[Data for processing]
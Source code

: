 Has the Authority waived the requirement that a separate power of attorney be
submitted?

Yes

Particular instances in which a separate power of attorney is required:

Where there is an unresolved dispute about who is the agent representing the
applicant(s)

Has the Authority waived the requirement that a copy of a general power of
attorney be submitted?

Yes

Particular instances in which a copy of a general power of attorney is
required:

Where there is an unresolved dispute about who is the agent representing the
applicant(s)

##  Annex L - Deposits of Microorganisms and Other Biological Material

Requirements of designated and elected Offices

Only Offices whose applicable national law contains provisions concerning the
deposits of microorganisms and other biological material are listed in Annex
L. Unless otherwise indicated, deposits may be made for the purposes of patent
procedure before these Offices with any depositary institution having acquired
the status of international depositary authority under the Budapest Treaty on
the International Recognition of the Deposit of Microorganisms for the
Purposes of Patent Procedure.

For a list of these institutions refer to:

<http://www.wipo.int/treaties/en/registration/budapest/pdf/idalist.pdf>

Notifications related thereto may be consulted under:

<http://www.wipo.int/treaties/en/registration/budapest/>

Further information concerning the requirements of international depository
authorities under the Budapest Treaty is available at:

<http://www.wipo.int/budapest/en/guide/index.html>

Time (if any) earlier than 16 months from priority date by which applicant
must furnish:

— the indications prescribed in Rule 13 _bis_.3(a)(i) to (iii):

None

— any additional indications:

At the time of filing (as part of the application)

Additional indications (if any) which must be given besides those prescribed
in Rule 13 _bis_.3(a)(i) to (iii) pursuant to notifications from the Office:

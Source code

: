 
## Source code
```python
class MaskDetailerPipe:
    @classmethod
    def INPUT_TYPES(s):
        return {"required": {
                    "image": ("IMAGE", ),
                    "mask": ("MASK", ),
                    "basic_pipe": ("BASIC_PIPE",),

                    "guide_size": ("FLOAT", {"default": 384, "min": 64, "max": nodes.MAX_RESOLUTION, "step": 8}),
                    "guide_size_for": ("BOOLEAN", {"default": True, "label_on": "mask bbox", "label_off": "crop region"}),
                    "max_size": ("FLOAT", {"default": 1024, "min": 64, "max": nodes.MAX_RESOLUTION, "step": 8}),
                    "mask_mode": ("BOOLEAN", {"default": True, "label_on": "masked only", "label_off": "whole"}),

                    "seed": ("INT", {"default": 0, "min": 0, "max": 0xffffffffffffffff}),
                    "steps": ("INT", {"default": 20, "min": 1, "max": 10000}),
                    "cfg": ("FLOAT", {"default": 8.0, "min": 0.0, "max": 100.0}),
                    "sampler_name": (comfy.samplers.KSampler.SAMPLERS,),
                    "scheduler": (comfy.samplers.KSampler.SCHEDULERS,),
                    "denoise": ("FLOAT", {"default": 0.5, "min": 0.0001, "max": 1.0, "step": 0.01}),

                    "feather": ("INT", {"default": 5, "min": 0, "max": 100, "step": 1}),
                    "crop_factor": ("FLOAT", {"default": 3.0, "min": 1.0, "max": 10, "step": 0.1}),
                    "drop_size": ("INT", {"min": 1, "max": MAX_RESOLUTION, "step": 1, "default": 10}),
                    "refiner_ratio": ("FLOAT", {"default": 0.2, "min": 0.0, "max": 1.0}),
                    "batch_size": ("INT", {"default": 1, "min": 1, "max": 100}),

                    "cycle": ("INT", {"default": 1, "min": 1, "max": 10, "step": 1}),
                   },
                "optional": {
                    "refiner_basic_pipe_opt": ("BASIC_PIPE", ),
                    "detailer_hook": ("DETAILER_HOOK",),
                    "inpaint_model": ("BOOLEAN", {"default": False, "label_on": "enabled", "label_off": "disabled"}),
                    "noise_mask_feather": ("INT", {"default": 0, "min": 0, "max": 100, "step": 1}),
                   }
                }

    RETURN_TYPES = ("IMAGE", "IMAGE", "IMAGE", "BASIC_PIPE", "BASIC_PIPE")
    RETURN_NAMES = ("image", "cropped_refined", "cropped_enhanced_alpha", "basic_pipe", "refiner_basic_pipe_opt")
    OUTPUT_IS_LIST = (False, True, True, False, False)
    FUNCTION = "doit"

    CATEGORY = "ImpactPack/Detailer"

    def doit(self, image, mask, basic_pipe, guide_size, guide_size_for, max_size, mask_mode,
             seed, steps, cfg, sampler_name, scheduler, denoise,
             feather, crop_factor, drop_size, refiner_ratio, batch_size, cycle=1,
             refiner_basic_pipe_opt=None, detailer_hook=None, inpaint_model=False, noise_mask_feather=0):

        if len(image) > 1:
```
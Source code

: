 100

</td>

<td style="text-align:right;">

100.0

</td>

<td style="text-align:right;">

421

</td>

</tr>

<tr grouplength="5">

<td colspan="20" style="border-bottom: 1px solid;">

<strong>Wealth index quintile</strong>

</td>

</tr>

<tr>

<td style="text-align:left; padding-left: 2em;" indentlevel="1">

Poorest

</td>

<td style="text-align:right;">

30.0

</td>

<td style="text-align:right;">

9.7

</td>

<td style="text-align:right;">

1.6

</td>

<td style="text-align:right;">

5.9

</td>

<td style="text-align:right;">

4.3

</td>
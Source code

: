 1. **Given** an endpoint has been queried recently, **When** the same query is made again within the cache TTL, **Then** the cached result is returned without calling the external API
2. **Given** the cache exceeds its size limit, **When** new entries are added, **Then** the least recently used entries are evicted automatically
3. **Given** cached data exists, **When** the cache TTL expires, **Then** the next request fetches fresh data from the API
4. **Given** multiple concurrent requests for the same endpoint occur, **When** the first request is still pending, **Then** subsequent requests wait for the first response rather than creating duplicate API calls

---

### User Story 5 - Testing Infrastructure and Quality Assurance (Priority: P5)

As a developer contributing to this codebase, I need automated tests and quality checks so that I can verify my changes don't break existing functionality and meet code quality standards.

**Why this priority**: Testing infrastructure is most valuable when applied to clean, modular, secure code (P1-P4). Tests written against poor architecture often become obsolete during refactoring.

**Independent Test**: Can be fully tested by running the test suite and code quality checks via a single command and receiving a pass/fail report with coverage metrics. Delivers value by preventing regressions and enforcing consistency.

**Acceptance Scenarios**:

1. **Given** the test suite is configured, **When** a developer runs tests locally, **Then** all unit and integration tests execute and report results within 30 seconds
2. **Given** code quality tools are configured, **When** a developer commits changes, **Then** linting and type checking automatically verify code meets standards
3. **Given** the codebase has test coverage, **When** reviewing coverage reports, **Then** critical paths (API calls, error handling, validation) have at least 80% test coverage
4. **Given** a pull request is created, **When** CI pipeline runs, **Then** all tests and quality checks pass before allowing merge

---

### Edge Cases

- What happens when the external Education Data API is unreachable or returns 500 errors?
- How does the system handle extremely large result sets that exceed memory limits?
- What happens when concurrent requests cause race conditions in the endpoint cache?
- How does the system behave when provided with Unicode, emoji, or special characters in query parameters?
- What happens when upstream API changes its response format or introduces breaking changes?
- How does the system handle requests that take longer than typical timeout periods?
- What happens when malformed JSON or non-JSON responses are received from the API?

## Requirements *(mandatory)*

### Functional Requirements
[/Data for processing]
From the start of the data to the line that holds "the status of", retype each line exactly, with both ends included.

Source code

: Has the Authority waived the requirement that a separate power of attorney be
submitted?

Yes

Particular instances in which a separate power of attorney is required:

Where there is an unresolved dispute about who is the agent representing the
applicant(s)

Has the Authority waived the requirement that a copy of a general power of
attorney be submitted?

Yes

Particular instances in which a copy of a general power of attorney is
required:

Where there is an unresolved dispute about who is the agent representing the
applicant(s)

##  Annex L - Deposits of Microorganisms and Other Biological Material

Requirements of designated and elected Offices

Only Offices whose applicable national law contains provisions concerning the
deposits of microorganisms and other biological material are listed in Annex
L. Unless otherwise indicated, deposits may be made for the purposes of patent
procedure before these Offices with any depositary institution having acquired
the status of international depositary authority under the Budapest Treaty on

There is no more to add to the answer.